Details
Description
Problem
When PXC operator crashes, we should be able to have as much information as possible to analyze the crash.
- Coredumps - It comes disabled by default at kernel level. In order to enable it we need to ajust kernel variables which require users to run in privileged mode. This won't be an option on multiple vendors.
- Unresolved stacktraces - Shipping binary with symbols, this will increase the image size and operators are really sensitive to space constraints
Proposed Solution
Unresolved stacktraces
We decided to print extra information under the stack trace in order to be able to analyze it offline. Since operators may rotate the log, that information should be part of the stack trace. New information is:
- Print binary buildID.
- Print MySQL version.
Coredumps
- We are using https://code.google.com/archive/p/google-coredumper/ . The original source code didn't compiled. zsolt.parragi fixed the issues and created a fork containing the fixes - https://github.com/dutow/coredumper which now has officially moved to https://github.com/Percona-Lab/coredumper
- The idea is to have it as an experimental feature as a submodule located at Percona-Lab.

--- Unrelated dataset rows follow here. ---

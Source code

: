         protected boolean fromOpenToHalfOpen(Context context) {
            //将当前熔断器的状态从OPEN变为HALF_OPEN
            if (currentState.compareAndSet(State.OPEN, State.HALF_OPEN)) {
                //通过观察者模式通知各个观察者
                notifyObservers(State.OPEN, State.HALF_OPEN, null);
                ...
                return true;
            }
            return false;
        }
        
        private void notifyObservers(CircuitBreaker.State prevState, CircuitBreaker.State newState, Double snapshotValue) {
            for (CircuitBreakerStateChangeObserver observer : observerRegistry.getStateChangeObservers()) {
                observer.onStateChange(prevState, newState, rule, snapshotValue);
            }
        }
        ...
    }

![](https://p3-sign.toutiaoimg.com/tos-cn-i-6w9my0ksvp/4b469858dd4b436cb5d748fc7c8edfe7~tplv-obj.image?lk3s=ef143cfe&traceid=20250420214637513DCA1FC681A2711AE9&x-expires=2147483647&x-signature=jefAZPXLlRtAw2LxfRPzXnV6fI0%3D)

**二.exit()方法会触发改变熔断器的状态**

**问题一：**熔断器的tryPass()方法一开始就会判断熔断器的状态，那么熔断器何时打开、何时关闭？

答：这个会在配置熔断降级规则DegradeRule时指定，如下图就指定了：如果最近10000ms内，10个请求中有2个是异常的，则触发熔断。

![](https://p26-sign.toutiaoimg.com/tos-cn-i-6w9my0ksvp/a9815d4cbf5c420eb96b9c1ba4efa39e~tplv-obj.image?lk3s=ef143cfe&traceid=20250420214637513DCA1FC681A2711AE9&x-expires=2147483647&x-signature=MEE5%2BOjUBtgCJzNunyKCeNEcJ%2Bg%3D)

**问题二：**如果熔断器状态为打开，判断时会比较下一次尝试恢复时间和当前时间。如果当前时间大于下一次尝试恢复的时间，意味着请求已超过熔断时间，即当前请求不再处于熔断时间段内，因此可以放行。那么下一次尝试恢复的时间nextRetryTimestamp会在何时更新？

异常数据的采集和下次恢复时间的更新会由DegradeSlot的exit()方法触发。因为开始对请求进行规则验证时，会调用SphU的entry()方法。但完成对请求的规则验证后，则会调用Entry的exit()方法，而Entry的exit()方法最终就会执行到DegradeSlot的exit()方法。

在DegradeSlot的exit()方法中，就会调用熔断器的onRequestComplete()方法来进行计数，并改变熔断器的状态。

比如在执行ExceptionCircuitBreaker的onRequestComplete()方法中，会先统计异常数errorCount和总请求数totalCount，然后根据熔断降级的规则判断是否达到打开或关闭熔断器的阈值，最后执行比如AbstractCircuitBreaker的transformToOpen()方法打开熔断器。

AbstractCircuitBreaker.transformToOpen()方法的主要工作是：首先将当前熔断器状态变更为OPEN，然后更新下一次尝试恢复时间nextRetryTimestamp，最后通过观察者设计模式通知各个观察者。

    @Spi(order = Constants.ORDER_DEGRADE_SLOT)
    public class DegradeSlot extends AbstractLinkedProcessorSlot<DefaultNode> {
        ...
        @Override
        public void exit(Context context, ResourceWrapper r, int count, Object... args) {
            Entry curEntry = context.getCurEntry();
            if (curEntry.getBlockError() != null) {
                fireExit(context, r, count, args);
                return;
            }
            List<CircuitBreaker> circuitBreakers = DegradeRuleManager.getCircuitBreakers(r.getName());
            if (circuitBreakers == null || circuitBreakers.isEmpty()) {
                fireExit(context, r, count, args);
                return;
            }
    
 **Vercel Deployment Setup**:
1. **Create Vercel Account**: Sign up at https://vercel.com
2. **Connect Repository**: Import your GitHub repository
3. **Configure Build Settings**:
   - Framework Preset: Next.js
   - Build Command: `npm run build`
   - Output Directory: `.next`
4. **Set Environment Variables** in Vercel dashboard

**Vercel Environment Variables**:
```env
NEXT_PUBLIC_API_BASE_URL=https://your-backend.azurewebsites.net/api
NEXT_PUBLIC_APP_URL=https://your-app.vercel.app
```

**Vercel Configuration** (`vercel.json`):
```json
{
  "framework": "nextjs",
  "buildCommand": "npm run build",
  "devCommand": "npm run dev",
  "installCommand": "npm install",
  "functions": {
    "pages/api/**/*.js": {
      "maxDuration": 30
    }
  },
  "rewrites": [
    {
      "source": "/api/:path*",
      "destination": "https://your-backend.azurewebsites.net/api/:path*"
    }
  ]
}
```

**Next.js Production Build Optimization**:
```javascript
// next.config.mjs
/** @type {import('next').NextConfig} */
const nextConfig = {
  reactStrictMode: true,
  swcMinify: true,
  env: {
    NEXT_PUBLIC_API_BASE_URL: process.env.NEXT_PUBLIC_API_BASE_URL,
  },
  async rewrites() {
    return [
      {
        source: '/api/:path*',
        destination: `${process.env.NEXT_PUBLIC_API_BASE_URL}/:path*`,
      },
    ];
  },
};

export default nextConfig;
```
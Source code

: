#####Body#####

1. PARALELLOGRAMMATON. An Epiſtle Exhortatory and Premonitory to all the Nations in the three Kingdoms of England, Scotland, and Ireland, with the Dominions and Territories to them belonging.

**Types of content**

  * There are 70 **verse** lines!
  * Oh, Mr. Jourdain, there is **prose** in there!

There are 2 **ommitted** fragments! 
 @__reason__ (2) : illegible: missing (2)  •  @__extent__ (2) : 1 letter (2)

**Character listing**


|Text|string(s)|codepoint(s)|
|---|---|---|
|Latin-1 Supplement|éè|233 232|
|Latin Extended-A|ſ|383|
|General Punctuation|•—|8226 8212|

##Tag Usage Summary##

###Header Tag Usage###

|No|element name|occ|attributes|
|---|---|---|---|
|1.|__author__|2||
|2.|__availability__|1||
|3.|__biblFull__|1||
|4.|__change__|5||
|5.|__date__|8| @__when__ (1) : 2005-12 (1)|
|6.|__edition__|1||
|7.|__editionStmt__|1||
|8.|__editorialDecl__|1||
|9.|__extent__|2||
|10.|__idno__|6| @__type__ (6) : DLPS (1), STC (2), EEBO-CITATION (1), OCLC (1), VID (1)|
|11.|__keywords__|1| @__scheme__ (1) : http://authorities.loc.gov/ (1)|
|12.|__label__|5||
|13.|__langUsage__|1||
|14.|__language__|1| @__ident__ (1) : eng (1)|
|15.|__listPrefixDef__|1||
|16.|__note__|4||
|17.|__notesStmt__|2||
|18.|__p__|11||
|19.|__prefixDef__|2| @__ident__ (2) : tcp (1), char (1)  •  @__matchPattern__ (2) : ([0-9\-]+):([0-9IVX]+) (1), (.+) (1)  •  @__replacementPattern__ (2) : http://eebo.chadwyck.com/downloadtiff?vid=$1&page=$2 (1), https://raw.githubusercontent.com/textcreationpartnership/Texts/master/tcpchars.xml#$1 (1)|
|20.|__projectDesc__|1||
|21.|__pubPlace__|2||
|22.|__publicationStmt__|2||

- We will add compiler flags to control when this is enabled or disabled.
- We will link it statically in order to packaging.
- The default behavior when code-file is enabled will be relay on kernel core dump.
- A new variable will be introduce to control if library coredump will be used. This variable will be like log-bin. If specified, it will save core.timestamp file under the datadir. If a path is specified, the coredump will be saved under the specified path.